[Source records]
::::::::

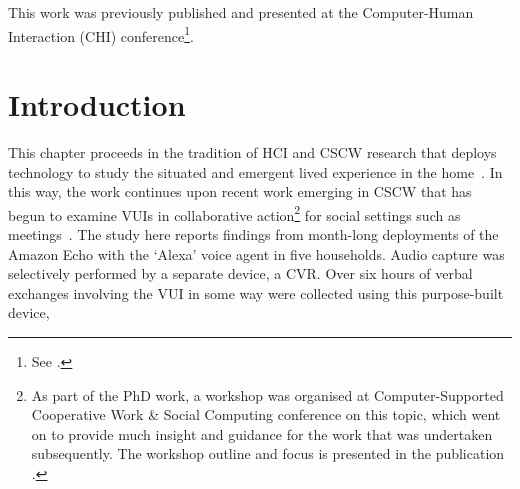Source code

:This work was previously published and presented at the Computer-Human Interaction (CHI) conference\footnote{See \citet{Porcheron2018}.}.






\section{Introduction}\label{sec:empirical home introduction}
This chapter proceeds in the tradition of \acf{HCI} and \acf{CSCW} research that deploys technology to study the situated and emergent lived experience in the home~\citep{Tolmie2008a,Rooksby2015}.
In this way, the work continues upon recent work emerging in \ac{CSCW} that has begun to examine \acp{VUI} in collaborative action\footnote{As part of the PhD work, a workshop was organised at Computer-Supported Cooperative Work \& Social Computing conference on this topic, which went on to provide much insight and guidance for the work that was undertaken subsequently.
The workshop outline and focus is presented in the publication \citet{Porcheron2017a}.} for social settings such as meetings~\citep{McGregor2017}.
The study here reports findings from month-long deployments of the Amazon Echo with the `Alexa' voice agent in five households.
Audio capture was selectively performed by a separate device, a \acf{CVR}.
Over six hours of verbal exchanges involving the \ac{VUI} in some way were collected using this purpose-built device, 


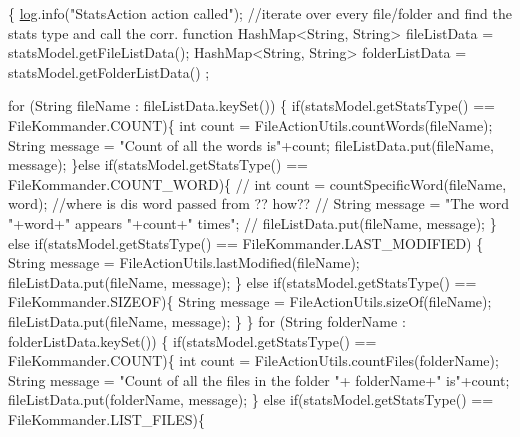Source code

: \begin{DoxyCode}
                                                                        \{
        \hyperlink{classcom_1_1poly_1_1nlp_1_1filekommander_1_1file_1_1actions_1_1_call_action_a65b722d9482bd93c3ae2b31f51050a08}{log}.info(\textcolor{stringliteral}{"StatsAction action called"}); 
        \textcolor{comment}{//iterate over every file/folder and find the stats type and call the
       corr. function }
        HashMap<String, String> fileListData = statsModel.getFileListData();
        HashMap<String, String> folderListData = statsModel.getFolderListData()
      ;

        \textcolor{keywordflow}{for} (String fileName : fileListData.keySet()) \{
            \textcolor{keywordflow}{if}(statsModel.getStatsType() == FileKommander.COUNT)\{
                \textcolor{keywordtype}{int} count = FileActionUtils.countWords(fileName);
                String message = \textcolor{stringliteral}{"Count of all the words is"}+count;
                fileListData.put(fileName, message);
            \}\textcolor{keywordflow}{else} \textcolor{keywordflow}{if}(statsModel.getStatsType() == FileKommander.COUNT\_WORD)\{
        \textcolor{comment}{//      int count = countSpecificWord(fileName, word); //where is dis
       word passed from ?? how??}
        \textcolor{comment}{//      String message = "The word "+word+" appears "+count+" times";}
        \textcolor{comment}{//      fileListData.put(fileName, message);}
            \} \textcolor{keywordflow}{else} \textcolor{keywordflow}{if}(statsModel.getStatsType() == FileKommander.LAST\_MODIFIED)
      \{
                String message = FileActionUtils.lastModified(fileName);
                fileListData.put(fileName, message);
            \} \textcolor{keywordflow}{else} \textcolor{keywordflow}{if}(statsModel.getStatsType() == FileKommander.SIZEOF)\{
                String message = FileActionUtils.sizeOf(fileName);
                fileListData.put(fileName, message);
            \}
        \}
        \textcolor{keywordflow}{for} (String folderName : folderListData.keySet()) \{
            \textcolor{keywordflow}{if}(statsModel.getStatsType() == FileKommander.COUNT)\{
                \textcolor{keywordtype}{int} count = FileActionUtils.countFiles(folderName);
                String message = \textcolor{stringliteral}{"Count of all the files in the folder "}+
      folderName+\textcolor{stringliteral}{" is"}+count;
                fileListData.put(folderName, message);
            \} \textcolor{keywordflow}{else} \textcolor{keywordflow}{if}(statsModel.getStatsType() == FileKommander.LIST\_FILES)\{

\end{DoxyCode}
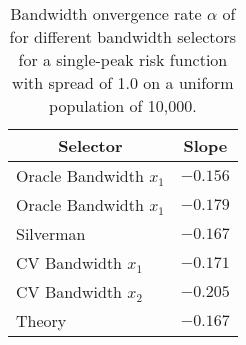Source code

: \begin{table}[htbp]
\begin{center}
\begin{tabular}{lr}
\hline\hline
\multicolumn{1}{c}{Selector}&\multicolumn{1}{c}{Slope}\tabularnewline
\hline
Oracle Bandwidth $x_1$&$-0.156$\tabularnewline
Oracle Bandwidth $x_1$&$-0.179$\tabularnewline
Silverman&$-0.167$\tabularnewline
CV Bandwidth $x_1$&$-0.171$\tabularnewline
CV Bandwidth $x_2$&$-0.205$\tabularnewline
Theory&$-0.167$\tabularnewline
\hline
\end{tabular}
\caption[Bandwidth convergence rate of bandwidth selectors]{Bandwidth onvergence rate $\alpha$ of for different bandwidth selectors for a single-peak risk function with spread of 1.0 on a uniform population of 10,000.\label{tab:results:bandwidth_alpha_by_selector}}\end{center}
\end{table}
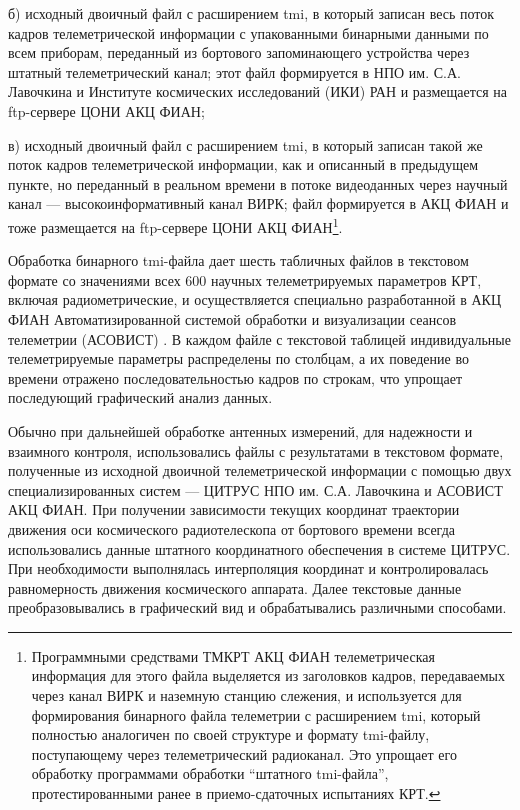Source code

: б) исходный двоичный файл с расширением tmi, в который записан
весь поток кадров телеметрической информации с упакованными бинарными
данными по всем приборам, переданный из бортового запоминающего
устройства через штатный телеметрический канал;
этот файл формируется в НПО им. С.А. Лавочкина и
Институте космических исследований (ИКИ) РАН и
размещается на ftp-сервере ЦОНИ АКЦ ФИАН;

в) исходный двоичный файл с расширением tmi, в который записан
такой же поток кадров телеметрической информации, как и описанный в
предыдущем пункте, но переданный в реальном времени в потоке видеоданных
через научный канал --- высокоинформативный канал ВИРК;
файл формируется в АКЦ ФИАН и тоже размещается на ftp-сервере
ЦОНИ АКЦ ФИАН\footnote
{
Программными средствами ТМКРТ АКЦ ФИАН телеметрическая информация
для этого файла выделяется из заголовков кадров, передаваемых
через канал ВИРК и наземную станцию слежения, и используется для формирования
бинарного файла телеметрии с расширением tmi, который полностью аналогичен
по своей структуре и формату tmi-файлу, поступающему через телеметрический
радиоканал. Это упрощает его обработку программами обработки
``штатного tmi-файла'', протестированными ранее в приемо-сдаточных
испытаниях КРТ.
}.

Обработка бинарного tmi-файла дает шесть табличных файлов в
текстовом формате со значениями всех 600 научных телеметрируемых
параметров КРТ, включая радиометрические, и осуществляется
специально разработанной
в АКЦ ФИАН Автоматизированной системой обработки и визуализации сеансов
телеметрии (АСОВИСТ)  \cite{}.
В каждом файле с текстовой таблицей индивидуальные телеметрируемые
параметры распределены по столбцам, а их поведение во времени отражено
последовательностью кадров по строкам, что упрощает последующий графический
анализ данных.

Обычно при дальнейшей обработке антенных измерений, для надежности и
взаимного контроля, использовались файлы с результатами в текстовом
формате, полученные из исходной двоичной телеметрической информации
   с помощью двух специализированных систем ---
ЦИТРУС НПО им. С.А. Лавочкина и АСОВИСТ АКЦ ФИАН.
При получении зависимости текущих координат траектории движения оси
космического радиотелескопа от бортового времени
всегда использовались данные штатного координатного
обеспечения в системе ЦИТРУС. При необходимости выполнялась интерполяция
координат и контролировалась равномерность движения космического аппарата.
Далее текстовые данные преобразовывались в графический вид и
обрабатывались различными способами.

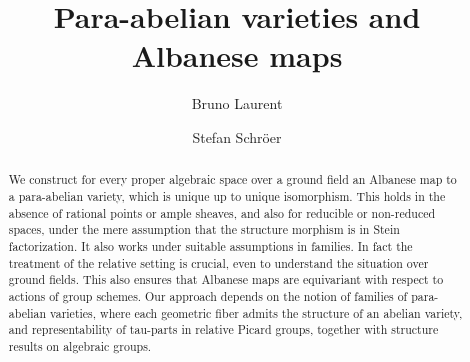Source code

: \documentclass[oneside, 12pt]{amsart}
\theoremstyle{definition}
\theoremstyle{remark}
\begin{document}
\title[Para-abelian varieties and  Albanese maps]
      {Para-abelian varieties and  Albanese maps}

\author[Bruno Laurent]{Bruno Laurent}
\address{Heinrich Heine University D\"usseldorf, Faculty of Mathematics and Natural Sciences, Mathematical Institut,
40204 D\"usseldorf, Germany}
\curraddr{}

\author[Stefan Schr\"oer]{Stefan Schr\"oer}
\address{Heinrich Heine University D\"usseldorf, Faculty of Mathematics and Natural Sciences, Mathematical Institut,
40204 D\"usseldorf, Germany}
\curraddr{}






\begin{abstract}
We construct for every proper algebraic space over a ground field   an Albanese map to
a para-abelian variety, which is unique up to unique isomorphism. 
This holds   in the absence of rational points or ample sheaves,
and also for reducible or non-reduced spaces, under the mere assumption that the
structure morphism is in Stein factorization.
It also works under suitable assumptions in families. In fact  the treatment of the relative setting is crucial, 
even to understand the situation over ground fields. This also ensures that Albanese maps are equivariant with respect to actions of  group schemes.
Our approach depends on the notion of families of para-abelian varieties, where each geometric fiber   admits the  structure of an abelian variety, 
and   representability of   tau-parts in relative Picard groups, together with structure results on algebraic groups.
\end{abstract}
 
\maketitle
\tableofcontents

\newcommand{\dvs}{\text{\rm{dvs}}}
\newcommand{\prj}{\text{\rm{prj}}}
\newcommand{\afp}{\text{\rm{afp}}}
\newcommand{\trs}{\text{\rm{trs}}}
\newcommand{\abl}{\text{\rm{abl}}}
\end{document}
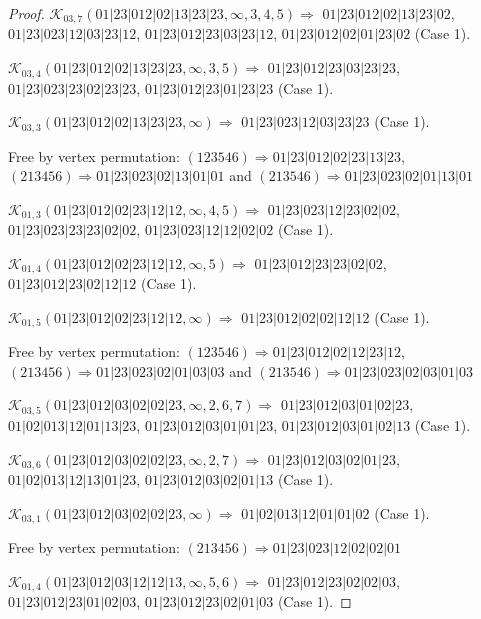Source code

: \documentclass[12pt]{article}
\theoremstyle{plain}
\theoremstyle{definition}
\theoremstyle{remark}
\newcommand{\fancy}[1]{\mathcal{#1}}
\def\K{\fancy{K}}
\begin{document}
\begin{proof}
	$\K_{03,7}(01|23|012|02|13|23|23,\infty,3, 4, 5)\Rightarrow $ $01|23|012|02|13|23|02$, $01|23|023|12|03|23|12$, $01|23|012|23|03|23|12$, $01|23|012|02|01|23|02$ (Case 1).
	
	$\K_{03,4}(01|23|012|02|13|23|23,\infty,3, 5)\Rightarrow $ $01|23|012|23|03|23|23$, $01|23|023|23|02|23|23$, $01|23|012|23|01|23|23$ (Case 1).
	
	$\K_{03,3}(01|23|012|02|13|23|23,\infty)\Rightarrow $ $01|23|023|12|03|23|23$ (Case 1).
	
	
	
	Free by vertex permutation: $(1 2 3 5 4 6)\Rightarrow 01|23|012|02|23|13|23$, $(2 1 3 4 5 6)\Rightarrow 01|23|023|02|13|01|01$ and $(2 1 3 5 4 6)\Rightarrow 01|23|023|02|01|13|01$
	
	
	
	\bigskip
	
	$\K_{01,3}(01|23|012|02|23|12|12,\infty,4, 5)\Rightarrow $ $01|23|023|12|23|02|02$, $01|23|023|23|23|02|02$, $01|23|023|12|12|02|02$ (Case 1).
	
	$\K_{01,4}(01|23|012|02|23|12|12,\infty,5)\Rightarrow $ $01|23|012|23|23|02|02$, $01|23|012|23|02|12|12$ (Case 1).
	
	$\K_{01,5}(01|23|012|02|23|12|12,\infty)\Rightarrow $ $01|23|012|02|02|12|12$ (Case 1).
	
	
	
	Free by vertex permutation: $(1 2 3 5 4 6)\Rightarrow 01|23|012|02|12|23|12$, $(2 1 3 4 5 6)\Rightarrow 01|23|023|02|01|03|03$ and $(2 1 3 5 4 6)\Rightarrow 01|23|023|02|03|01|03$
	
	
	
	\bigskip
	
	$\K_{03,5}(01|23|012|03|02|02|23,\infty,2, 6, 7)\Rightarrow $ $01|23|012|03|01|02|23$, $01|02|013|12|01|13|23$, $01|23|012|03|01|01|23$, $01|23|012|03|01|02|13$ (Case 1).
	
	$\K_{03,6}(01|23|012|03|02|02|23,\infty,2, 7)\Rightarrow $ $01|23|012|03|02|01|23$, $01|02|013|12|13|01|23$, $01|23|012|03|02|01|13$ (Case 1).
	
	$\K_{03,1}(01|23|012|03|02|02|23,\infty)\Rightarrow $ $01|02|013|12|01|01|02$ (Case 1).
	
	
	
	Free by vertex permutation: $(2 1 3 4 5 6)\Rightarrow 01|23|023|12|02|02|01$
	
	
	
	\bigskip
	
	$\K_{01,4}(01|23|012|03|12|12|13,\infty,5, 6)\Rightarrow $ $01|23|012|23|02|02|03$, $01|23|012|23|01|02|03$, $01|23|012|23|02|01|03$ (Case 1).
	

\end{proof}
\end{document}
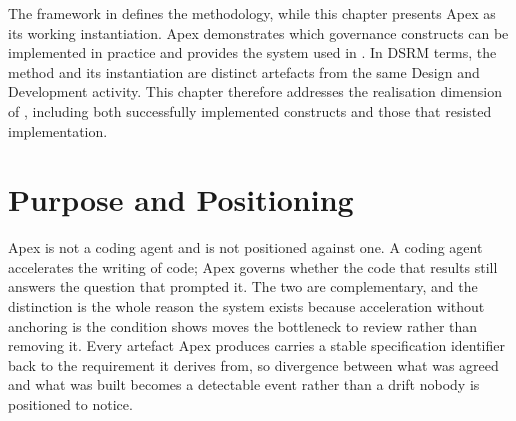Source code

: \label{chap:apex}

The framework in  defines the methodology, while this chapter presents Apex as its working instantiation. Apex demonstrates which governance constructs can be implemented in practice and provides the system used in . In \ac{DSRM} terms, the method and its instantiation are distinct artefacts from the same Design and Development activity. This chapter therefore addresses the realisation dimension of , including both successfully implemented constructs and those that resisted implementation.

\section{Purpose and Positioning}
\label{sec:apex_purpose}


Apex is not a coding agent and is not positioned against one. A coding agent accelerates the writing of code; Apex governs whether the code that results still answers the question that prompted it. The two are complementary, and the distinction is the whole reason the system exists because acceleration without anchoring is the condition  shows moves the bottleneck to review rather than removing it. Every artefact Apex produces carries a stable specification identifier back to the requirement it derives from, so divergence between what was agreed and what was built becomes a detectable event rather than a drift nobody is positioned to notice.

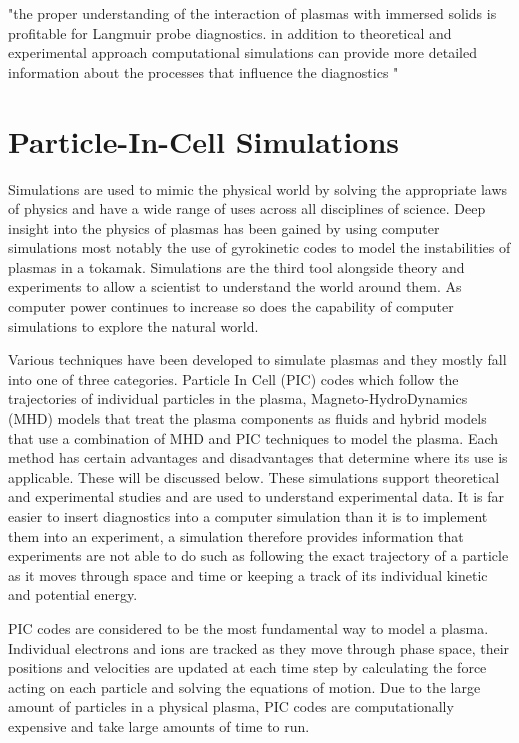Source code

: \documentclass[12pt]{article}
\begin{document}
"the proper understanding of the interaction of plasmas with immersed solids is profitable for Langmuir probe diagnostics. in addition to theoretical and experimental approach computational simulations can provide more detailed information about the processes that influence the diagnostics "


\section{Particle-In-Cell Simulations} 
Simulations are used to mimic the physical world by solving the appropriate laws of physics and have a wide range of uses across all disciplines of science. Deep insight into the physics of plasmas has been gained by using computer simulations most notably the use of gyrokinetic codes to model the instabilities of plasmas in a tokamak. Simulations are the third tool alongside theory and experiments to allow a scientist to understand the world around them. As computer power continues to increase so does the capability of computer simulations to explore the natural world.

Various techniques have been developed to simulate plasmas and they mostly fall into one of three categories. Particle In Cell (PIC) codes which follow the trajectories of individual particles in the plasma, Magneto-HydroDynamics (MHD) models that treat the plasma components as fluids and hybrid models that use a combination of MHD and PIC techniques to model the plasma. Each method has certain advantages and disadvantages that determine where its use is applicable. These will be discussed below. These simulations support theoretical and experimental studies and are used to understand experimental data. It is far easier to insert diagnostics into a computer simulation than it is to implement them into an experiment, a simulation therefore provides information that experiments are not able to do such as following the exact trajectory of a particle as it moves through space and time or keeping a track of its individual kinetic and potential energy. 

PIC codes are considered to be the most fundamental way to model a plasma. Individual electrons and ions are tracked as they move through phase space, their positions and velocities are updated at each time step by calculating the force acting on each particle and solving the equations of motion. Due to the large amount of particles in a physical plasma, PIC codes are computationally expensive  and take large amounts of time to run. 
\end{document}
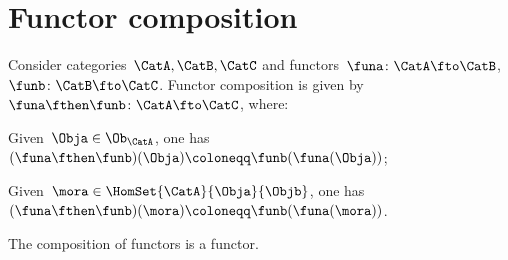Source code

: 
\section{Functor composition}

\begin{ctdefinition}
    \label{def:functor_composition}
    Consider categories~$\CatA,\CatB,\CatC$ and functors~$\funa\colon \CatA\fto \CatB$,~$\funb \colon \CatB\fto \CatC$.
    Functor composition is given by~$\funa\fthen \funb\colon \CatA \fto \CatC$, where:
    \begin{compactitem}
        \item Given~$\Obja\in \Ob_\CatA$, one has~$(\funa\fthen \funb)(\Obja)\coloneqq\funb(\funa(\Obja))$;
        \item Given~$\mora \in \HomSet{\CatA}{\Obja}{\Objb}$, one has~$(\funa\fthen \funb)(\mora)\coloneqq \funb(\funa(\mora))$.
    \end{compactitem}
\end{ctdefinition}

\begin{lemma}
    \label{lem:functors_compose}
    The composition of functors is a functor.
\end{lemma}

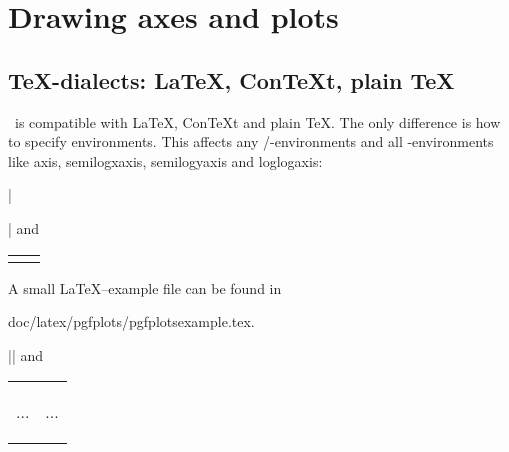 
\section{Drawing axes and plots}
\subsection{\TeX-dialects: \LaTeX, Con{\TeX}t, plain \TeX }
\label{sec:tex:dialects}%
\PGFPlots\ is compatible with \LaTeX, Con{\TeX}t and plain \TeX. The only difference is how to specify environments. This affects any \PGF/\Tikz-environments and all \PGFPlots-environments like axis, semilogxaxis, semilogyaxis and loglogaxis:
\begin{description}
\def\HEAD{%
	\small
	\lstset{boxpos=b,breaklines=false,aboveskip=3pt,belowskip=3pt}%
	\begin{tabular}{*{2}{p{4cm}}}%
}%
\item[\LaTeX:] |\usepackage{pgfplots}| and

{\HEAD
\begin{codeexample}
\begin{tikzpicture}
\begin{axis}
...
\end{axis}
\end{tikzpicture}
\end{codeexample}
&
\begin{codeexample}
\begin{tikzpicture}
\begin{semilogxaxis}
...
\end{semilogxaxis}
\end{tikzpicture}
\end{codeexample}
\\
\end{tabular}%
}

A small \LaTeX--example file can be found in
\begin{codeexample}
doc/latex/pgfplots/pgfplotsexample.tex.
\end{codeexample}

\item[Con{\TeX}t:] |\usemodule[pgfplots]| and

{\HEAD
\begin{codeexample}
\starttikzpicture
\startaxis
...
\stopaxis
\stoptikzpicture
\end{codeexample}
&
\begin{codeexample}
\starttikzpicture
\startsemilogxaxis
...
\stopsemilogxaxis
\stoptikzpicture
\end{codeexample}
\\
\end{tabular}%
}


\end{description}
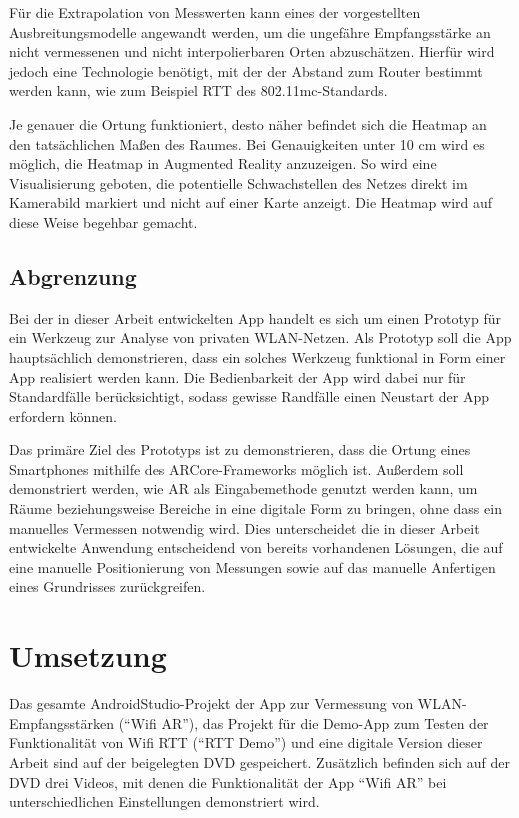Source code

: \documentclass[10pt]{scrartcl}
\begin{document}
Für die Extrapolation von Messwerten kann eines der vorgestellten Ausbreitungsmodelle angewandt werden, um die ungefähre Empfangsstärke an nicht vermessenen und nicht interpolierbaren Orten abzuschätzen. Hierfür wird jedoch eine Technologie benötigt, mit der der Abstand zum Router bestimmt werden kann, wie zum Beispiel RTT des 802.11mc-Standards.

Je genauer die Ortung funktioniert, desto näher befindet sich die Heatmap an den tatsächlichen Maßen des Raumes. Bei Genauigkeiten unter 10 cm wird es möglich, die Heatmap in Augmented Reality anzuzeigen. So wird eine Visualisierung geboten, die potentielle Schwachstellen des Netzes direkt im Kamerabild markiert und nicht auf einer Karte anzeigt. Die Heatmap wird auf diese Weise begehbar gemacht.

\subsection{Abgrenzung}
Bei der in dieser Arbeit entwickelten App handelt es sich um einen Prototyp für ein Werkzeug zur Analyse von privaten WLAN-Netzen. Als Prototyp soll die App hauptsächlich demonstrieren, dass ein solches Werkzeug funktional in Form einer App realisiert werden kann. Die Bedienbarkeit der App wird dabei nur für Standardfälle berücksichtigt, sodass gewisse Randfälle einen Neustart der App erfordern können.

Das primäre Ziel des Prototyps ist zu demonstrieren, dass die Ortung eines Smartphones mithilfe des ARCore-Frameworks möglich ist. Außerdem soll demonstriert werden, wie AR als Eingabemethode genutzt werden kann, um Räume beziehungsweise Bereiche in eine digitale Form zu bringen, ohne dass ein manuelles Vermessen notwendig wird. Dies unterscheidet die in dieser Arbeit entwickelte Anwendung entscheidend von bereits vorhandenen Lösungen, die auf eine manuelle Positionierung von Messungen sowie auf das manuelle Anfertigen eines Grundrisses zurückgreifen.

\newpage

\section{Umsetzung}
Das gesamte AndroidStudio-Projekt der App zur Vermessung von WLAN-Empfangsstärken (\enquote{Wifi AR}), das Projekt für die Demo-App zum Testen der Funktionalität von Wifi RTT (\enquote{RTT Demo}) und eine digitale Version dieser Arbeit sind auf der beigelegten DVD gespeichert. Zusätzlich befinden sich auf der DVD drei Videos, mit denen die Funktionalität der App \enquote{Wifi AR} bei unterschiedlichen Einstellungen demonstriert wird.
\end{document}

::::::::

WORK ITEM:
Look over the entries above. Copy every line that contains the word "relative".

EXERCISE RESPONSE:
It also works under suitable assumptions in families. In fact  the treatment of the relative setting is crucial, 
and   representability of   tau-parts in relative Picard groups, together with structure results on algebraic groups.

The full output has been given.